What's Going on with the Blue Oaks?!

Sep 4, 2017

oaks

I suspect the last five or six years have been difficult on our native oaks in the Sierra foothills. During the drought, many of the blue oaks I see regularly between Auburn and Lincoln leafed out during the unusual warm spells we seemed to have in late January and early February. After especially hot and dry summers, many of them dropped their leaves early. Finally, in 2017, our drought broke - in a big way! We measured over 61 inches of rain in Auburn - more than twice our annual average. And yet our blue oaks are still looking stressed. In late spring and early summer, many of them had a powdery cast to their leaves. Now, in early September, many of them seem to be turning color and dropping leaves - at least a month and a half earlier than normal. Since I'm not an oak expert, I turned to my friend Doug McCreary, natural resource specialist emeritus with the University of California.

Doug confirmed that the blue oaks were impacted by powdery mildew early in the season - thanks to our wet April. The wet spring also caused a fungal disease called anthracnose, which is likely the cause of the early leaf loss we're seeing now.
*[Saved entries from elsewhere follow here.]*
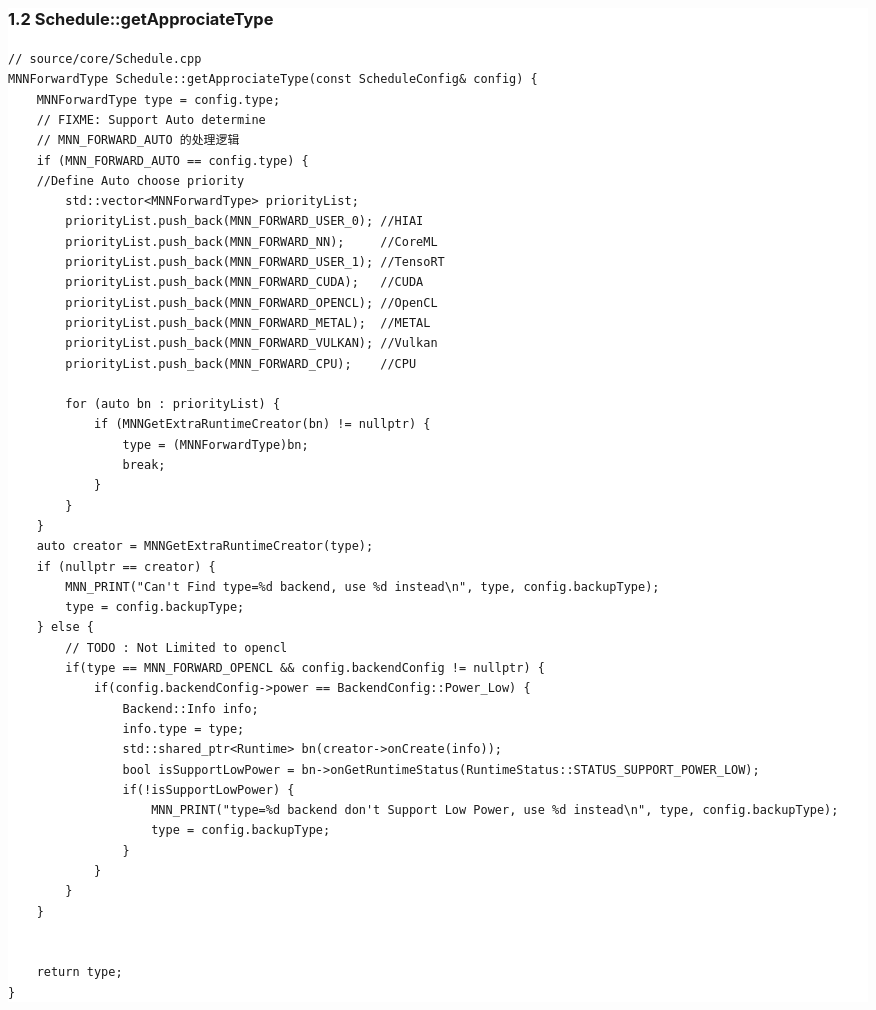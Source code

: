 

### 1.2 Schedule::getApprociateType

    // source/core/Schedule.cpp
    MNNForwardType Schedule::getApprociateType(const ScheduleConfig& config) {
        MNNForwardType type = config.type;
        // FIXME: Support Auto determine
        // MNN_FORWARD_AUTO 的处理逻辑
        if (MNN_FORWARD_AUTO == config.type) {
    	//Define Auto choose priority
            std::vector<MNNForwardType> priorityList;
            priorityList.push_back(MNN_FORWARD_USER_0); //HIAI
            priorityList.push_back(MNN_FORWARD_NN);     //CoreML
            priorityList.push_back(MNN_FORWARD_USER_1); //TensoRT
            priorityList.push_back(MNN_FORWARD_CUDA);   //CUDA
            priorityList.push_back(MNN_FORWARD_OPENCL); //OpenCL
            priorityList.push_back(MNN_FORWARD_METAL);  //METAL
            priorityList.push_back(MNN_FORWARD_VULKAN); //Vulkan
            priorityList.push_back(MNN_FORWARD_CPU);    //CPU
    
            for (auto bn : priorityList) {
                if (MNNGetExtraRuntimeCreator(bn) != nullptr) {
                    type = (MNNForwardType)bn;
                    break;
                }
            }
        }
        auto creator = MNNGetExtraRuntimeCreator(type);
        if (nullptr == creator) {
            MNN_PRINT("Can't Find type=%d backend, use %d instead\n", type, config.backupType);
            type = config.backupType;
        } else {
            // TODO : Not Limited to opencl
            if(type == MNN_FORWARD_OPENCL && config.backendConfig != nullptr) {
                if(config.backendConfig->power == BackendConfig::Power_Low) {
                    Backend::Info info;
                    info.type = type;
                    std::shared_ptr<Runtime> bn(creator->onCreate(info));
                    bool isSupportLowPower = bn->onGetRuntimeStatus(RuntimeStatus::STATUS_SUPPORT_POWER_LOW);
                    if(!isSupportLowPower) {
                        MNN_PRINT("type=%d backend don't Support Low Power, use %d instead\n", type, config.backupType);
                        type = config.backupType;
                    }
                }
            }
        }
        
    
        return type;
    }


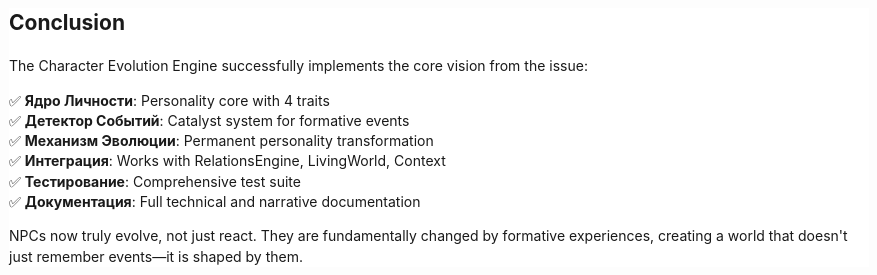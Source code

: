 ## Conclusion

The Character Evolution Engine successfully implements the core vision from the issue:

✅ **Ядро Личности**: Personality core with 4 traits  
✅ **Детектор Событий**: Catalyst system for formative events  
✅ **Механизм Эволюции**: Permanent personality transformation  
✅ **Интеграция**: Works with RelationsEngine, LivingWorld, Context  
✅ **Тестирование**: Comprehensive test suite  
✅ **Документация**: Full technical and narrative documentation  

NPCs now truly evolve, not just react. They are fundamentally changed by formative experiences, creating a world that doesn't just remember events—it is shaped by them.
Anthracnose can also infect valley oaks and black oaks - indeed, infected black oaks can experience extensive defoliation early in summer (which I've noticed during my visits to higher elevations in the foothills).

Fortunately, the effects of this fungal infection are typically not long-lasting. Since the weather conditions (that is, a wet spring) that favor anthracnose infection are reasonably rare, it's unlikely that our oaks will suffer any long-term effects.